Both steroids and beta interferons can cause significant adverse effects. Long-term use of steroids can cause cataracts, high blood pressure, weight gain, diabetes mellitus, and aseptic necrosis (in which parts of bone fail to get blood and die). Side effects of beta interferons can include flu-like symptoms, fatigue, and liver and thyroid changes.

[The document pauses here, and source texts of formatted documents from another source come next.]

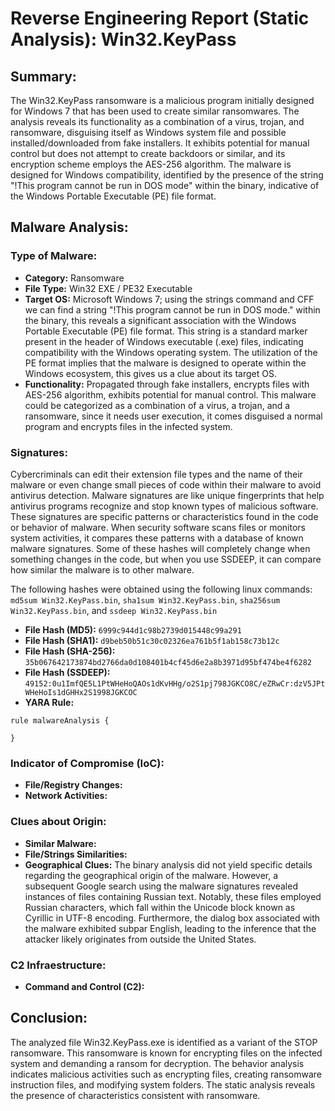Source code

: # Reverse Engineering Report (Static Analysis): Win32.KeyPass

## Summary:
The Win32.KeyPass ransomware is a malicious program initially designed for Windows 7 that has been used to create similar ransomwares. The analysis reveals its functionality as a combination of a virus, trojan, and ransomware, disguising itself as Windows system file and possible installed/downloaded from fake installers. It exhibits potential for manual control but does not attempt to create backdoors or similar, and its encryption scheme employs the AES-256 algorithm. The malware is designed for Windows compatibility, identified by the presence of the string "!This program cannot be run in DOS mode" within the binary, indicative of the Windows Portable Executable (PE) file format.


## Malware Analysis:
### Type of Malware:
- **Category:** Ransomware
- **File Type:** Win32 EXE / PE32 Executable
- **Target OS:** Microsoft Windows 7; using the strings command and CFF we can find a string "!This program cannot be run in DOS mode." within the binary, this reveals a significant association with the Windows Portable Executable (PE) file format. This string is a standard marker present in the header of Windows executable (.exe) files, indicating compatibility with the Windows operating system. The utilization of the PE format implies that the malware is designed to operate within the Windows ecosystem, this gives us a clue about its target OS.
- **Functionality:** Propagated through fake installers, encrypts files with AES-256 algorithm, exhibits potential for manual control. This malware could be categorized as a combination of a virus, a trojan, and a ransomware, since it needs user execution, it comes disguised a normal program and encrypts files in the infected system.

### Signatures:
Cybercriminals can edit their extension file types and the name of their malware or even change small pieces of code within their malware to avoid antivirus detection. Malware signatures are like unique fingerprints that help antivirus programs recognize and stop known types of malicious software. These signatures are specific patterns or characteristics found in the code or behavior of malware. When security software scans files or monitors system activities, it compares these patterns with a database of known malware signatures. Some of these hashes will completely change when something changes in the code, but when you use SSDEEP, it can compare how similar the malware is to other malware.   

The following hashes were obtained using the following linux commands:  `md5sum Win32.KeyPass.bin`, `sha1sum Win32.KeyPass.bin`, `sha256sum Win32.KeyPass.bin`, and `ssdeep Win32.KeyPass.bin`
- **File Hash (MD5):** `6999c944d1c98b2739d015448c99a291`
- **File Hash (SHA1):** `d9beb50b51c30c02326ea761b5f1ab158c73b12c`
- **File Hash (SHA-256):** `35b067642173874bd2766da0d108401b4cf45d6e2a8b3971d95bf474be4f6282`
- **File Hash (SSDEEP):** `49152:0u1ImfQE5L1PtWHeHoQAOs1dKvHHg/o2S1pj798JGKCO8C/eZRwCr:dzV5JPtWHeHoIs1dGHHx2S1998JGKCOC`
- **YARA Rule:**
```yara
rule malwareAnalysis {

}
```

### Indicator of Compromise (IoC):
- **File/Registry Changes:**
- **Network Activities:**

### Clues about Origin:
- **Similar Malware:**
- **File/Strings Similarities:**
- **Geographical Clues:** The binary analysis did not yield specific details regarding the geographical origin of the malware. However, a subsequent Google search using the malware signatures revealed instances of files containing Russian text. Notably, these files employed Russian characters, which fall within the Unicode block known as Cyrillic in UTF-8 encoding. Furthermore, the dialog box associated with the malware exhibited subpar English, leading to the inference that the attacker likely originates from outside the United States.

### C2 Infraestructure:
- **Command and Control (C2):**

## Conclusion:
The analyzed file Win32.KeyPass.exe is identified as a variant of the STOP ransomware. This ransomware is known for encrypting files on the infected system and demanding a ransom for decryption. The behavior analysis indicates malicious activities such as encrypting files, creating ransomware instruction files, and modifying system folders. The static analysis reveals the presence of characteristics consistent with ransomware.
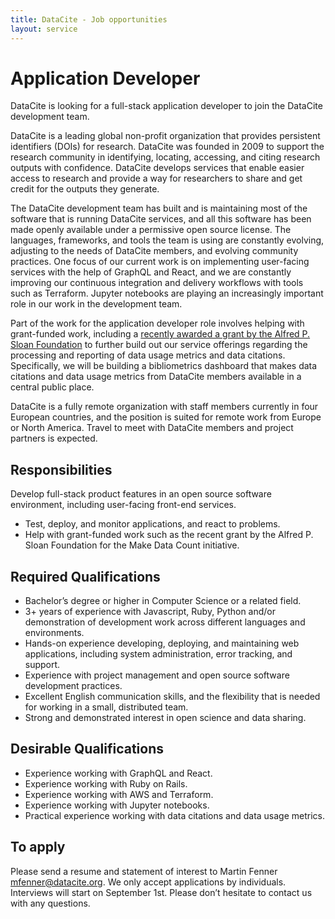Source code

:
```yaml
---
title: DataCite - Job opportunities
layout: service
---
```

# Application Developer

DataCite is looking for a full-stack application developer to join the DataCite development team.

DataCite is a leading global non-profit organization that provides persistent identifiers (DOIs) for research. DataCite was founded in 2009 to support the research community in identifying, locating, accessing, and citing research outputs with confidence. DataCite develops services that enable easier access to research and provide a way for researchers to share and get credit for the outputs they generate. 

The DataCite development team has built and is maintaining most of the software that is running DataCite services, and all this software has been made openly available under a permissive open source license. The languages, frameworks, and tools the team is using are constantly evolving, adjusting to the needs of DataCite members, and evolving community practices. One focus of our current work is on implementing user-facing services with the help of GraphQL and React, and we are constantly improving our continuous integration and delivery workflows with tools such as Terraform. Jupyter notebooks are playing an increasingly important role in our work in the development team.

Part of the work for the application developer role involves helping with grant-funded work, including a [recently awarded a grant by the Alfred P. Sloan Foundation](https://makedatacount.org/2020/05/05/igniting-change-our-next-steps/) to further build out our service offerings regarding the processing and reporting of data usage metrics and data citations. Specifically, we will be building a bibliometrics dashboard that makes data citations and data usage metrics from DataCite members available in a central public place. 

DataCite is a fully remote organization with staff members currently in four European countries, and the position is suited for remote work from Europe or North America. Travel to meet with DataCite members and project partners is expected. 

## Responsibilities

Develop full-stack product features in an open source software environment, including user-facing front-end services.

* Test, deploy, and monitor applications, and react to problems.
* Help with grant-funded work such as the recent grant by the Alfred P. Sloan Foundation for the Make Data Count initiative.

## Required Qualifications

* Bachelor’s degree or higher in Computer Science or a related field.
* 3+ years of experience with Javascript, Ruby, Python and/or demonstration of development work across different languages and environments.
* Hands-on experience developing, deploying, and maintaining web applications, including system administration, error tracking, and support.
* Experience with project management and open source software development practices.
* Excellent English communication skills, and the flexibility that is needed for working in a small, distributed team.
* Strong and demonstrated interest in open science and data sharing.

## Desirable Qualifications

* Experience working with GraphQL and React.
* Experience working with Ruby on Rails.
* Experience working with AWS and Terraform.
* Experience working with Jupyter notebooks.
* Practical experience working with data citations and data usage metrics.

## To apply

Please send a resume and statement of interest to Martin Fenner [mfenner@datacite.org](mailto:mfenner@datacite.org). We only accept applications by individuals. Interviews will start on September 1st. Please don’t hesitate to contact us with any questions.
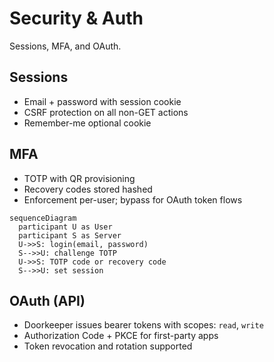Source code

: # Security & Auth

Sessions, MFA, and OAuth.

## Sessions

- Email + password with session cookie
- CSRF protection on all non-GET actions
- Remember-me optional cookie

## MFA

- TOTP with QR provisioning
- Recovery codes stored hashed
- Enforcement per-user; bypass for OAuth token flows

```mermaid
sequenceDiagram
  participant U as User
  participant S as Server
  U->>S: login(email, password)
  S-->>U: challenge TOTP
  U->>S: TOTP code or recovery code
  S-->>U: set session
```

## OAuth (API)

- Doorkeeper issues bearer tokens with scopes: `read`, `write`
- Authorization Code + PKCE for first-party apps
- Token revocation and rotation supported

Adding more drugs to a patient's regimen typically increases the risks of side effects. But, says Dr. Birnbaum, “To the best of my knowledge, addition of monthly pulses of steroids does not alter the side-effect profile of the beta interferons and vice versa.” In the study, complications such as thinning bones, hair loss, and increased infections from the monthly steroid treatment were rare. Side effects in the study included heartburn, increased heart rate, and difficulty sleeping, but these symptoms were well controlled with medication, Dr. Ravnborg says.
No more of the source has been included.